| TASK ITEM |
The expected answer is a copy of every line in the listing that has the word "China".

| INPUT FOR THIS TASK |

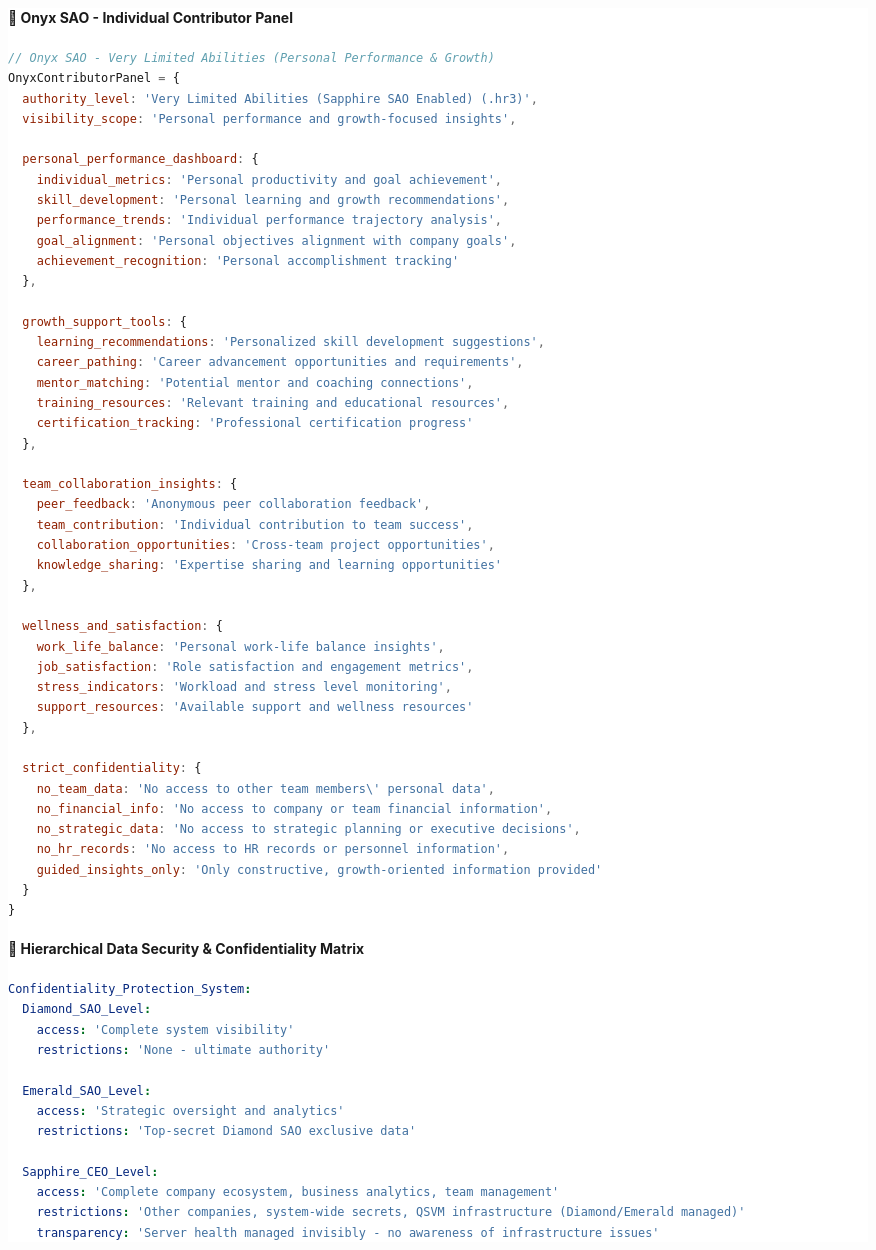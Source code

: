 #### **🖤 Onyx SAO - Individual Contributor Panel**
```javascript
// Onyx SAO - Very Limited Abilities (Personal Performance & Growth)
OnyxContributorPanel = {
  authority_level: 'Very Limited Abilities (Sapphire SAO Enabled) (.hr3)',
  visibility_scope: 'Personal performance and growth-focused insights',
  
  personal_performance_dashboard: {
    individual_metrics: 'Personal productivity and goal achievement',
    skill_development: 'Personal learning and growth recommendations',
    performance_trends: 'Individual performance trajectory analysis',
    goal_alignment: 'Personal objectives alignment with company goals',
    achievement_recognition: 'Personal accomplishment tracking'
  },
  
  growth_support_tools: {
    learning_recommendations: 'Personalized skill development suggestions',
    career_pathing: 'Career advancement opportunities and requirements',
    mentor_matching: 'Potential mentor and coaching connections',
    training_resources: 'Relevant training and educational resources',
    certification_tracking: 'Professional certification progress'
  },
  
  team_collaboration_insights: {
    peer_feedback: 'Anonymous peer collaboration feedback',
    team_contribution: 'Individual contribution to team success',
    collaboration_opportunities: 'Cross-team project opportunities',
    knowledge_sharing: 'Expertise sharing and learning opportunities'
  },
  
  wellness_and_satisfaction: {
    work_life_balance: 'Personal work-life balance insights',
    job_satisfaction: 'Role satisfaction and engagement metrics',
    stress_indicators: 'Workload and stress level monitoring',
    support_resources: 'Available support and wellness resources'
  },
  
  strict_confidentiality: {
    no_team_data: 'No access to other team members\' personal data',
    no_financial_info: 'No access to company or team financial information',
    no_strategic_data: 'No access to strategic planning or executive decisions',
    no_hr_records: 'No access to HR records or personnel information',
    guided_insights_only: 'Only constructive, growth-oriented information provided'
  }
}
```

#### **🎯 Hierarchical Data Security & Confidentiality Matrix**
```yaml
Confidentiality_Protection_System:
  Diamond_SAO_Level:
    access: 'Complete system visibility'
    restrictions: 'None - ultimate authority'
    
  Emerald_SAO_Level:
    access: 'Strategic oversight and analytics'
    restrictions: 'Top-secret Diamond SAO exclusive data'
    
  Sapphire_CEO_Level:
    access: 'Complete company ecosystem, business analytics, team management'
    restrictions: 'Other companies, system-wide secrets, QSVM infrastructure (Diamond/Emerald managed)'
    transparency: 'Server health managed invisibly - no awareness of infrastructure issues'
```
* * *
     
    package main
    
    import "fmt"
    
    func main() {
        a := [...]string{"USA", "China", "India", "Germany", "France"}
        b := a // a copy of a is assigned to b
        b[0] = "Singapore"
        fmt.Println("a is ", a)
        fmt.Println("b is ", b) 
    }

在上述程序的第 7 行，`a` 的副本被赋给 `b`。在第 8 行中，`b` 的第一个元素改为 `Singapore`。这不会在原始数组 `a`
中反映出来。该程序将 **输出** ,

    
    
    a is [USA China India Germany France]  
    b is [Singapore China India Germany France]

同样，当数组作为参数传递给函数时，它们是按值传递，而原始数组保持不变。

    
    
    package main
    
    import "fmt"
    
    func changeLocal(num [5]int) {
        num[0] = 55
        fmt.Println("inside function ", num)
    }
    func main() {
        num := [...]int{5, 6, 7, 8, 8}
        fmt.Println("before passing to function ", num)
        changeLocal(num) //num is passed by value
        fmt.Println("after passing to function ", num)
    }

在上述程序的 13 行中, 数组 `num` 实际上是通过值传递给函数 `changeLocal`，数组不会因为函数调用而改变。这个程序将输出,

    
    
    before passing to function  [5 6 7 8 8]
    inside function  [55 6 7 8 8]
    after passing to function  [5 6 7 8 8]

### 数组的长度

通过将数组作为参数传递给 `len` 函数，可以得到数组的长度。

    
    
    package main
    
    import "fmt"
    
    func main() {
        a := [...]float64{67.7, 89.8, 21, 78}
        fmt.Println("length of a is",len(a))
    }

| EXERCISE SOLUTION |
        a := [...]string{"USA", "China", "India", "Germany", "France"}
    a is [USA China India Germany France]  
    b is [Singapore China India Germany France]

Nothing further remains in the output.